=== DATA UNDER STUDY ===
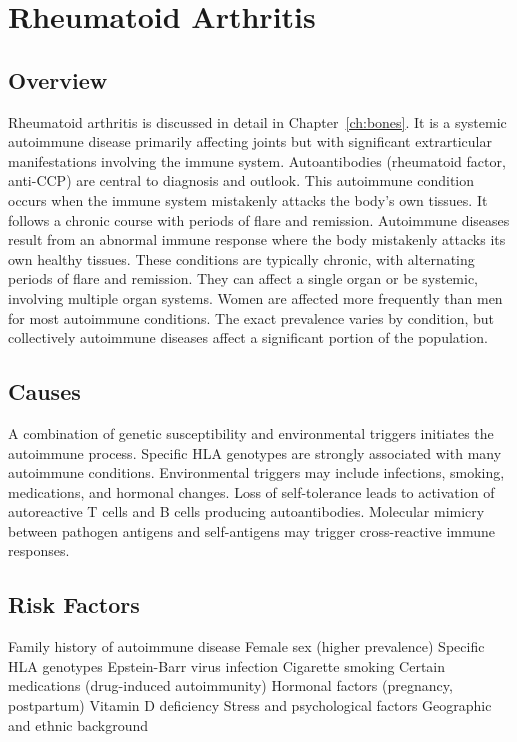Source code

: \chapter{Rheumatoid Arthritis}
\label{sec:Rheumatoid Arthritis (Immune)}

\section{Overview}
Rheumatoid arthritis is discussed in detail in Chapter~\ref{ch:bones}. It is a systemic autoimmune disease primarily affecting joints but with significant extrarticular manifestations involving the immune system. Autoantibodies (rheumatoid factor, anti-CCP) are central to diagnosis and outlook. This autoimmune condition occurs when the immune system mistakenly attacks the body's own tissues. It follows a chronic course with periods of flare and remission. Autoimmune diseases result from an abnormal immune response where the body mistakenly attacks its own healthy tissues. These conditions are typically chronic, with alternating periods of flare and remission. They can affect a single organ or be systemic, involving multiple organ systems. Women are affected more frequently than men for most autoimmune conditions. The exact prevalence varies by condition, but collectively autoimmune diseases affect a significant portion of the population.
\section{Causes}
A combination of genetic susceptibility and environmental triggers initiates the autoimmune process. Specific HLA genotypes are strongly associated with many autoimmune conditions. Environmental triggers may include infections, smoking, medications, and hormonal changes. Loss of self-tolerance leads to activation of autoreactive T cells and B cells producing autoantibodies. Molecular mimicry between pathogen antigens and self-antigens may trigger cross-reactive immune responses.
\section{Risk Factors}
Family history of autoimmune disease Female sex (higher prevalence) Specific HLA genotypes Epstein-Barr virus infection Cigarette smoking Certain medications (drug-induced autoimmunity) Hormonal factors (pregnancy, postpartum) Vitamin D deficiency Stress and psychological factors Geographic and ethnic background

=== WORK INSTRUCTION ===
Pictures in the records above are left out; print everything else exactly as written.

=== TASK ANSWER ===
Source code

: \chapter{Rheumatoid Arthritis}
\label{sec:Rheumatoid Arthritis (Immune)}

\section{Overview}
Rheumatoid arthritis is discussed in detail in Chapter~\ref{ch:bones}. It is a systemic autoimmune disease primarily affecting joints but with significant extrarticular manifestations involving the immune system. Autoantibodies (rheumatoid factor, anti-CCP) are central to diagnosis and outlook. This autoimmune condition occurs when the immune system mistakenly attacks the body's own tissues. It follows a chronic course with periods of flare and remission. Autoimmune diseases result from an abnormal immune response where the body mistakenly attacks its own healthy tissues. These conditions are typically chronic, with alternating periods of flare and remission. They can affect a single organ or be systemic, involving multiple organ systems. Women are affected more frequently than men for most autoimmune conditions. The exact prevalence varies by condition, but collectively autoimmune diseases affect a significant portion of the population.
\section{Causes}
A combination of genetic susceptibility and environmental triggers initiates the autoimmune process. Specific HLA genotypes are strongly associated with many autoimmune conditions. Environmental triggers may include infections, smoking, medications, and hormonal changes. Loss of self-tolerance leads to activation of autoreactive T cells and B cells producing autoantibodies. Molecular mimicry between pathogen antigens and self-antigens may trigger cross-reactive immune responses.
\section{Risk Factors}
Family history of autoimmune disease Female sex (higher prevalence) Specific HLA genotypes Epstein-Barr virus infection Cigarette smoking Certain medications (drug-induced autoimmunity) Hormonal factors (pregnancy, postpartum) Vitamin D deficiency Stress and psychological factors Geographic and ethnic background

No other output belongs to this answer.